Like an increasing number of people, I am the kind of traveler who seeks to experience travel, and sometimes life itself, through the prism of these two descriptors. 

Not for me the crowded streets of Las Ramblas or the crab curry at Newton Circus. 

No. I want something that touches the soul. I want something authentic. 


If you think about it though, these words approach the act of travel and of experience through two different perspectives. Soulful individualises the perspective. Makes it about you as a person and what it is in the world, or in a moment, that animates the part of you that lies numb and deadened by bright screens and dull conversations. 
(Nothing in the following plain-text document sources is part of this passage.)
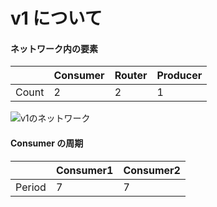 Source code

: # v1 について

#### ネットワーク内の要素

|       | Consumer | Router | Producer |
| ----- | -------- | ------ | -------- |
| Count | 2        | 2      | 1        |

<img src="https://s3-us-west-2.amazonaws.com/secure.notion-static.com/750e086a-6646-4d69-9f23-9b9561b78f94/v1.png" alt="v1のネットワーク" title="v1のネットワーク"></img>

#### Consumer の周期

|        | Consumer1 | Consumer2 |
| ------ | --------- | --------- |
| Period | 7         | 7         |
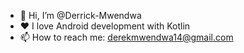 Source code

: - 👋 Hi, I’m @Derrick-Mwendwa
- ❤️ I love Android development with Kotlin
- 📫 How to reach me: derekmwendwa14@gmail.com
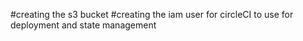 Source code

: #creating the s3 bucket
#creating the iam user for circleCI to use for deployment and state management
Authentic on the other hand usually represents a collective judgement. Is this rooted in time and place? Moored to history and culture? Grounded in blood and soil? Or is it pastiche? Created for our vacuous entertainment, the flotsam and jetsam of consumerism? And so we seek the authentic with the help of experts and arbiters of authenticity, the experts and the gurus, the experience companies and the packaged food walks and Dharavi tours, eventually becoming just another part of the hydra headed beast that is the global travel industry. 


I have always felt there is a different kind of authenticity I sought but I didn’t know what exactly it was. I knew how it made me feel. But every time I tried to crystallise my thoughts and express them in words, I failed. The words, or even structured thought, remained elusive, fleeting drops of rain on the parched earth of my imagination. 



Then last week, on a holiday in a home called Crepe Ginger at Chikmagalur it all came to me. I realised that the word authentic meant something very different to me, something very literal. The word authentic has a few different meanings in the dictionary. And while there are examples across the world of how it is always a third party that decides what is “authentic”, it is this very literal meaning of the word that resonated with me.. “representing one’s true nature or beliefs; true to oneself or to the person identified”.


Chikmagalur is coffee country in Karnataka heartland. The classic Chikmagalur experience is a home stay in an estate of many, many acres surrounded by lush coffee and pepper plantations, owned by people who have been in the coffee growing business for generations. The food is homely and local. Robust nati chicken curries and lots of rice and Kori rottis. 



Crepe Ginger sits on just three acres of land without a coffee or pepper plant in sight. Its owners are Tamil and Manipuri, and only bought the land six years ago. They have no historical association to the place or memories of it. It was just overgrown wilderness in a village. The food can range from Naga inspired chutneys to butter chicken. For dessert their fourteen year old daughter often showcased her baking skills along with some Arun ice cream. The Athangudi tiles on the floor are from Tamil Nadu. By every traditional yardstick in the travel industry, it was spectacularly inauthentic. 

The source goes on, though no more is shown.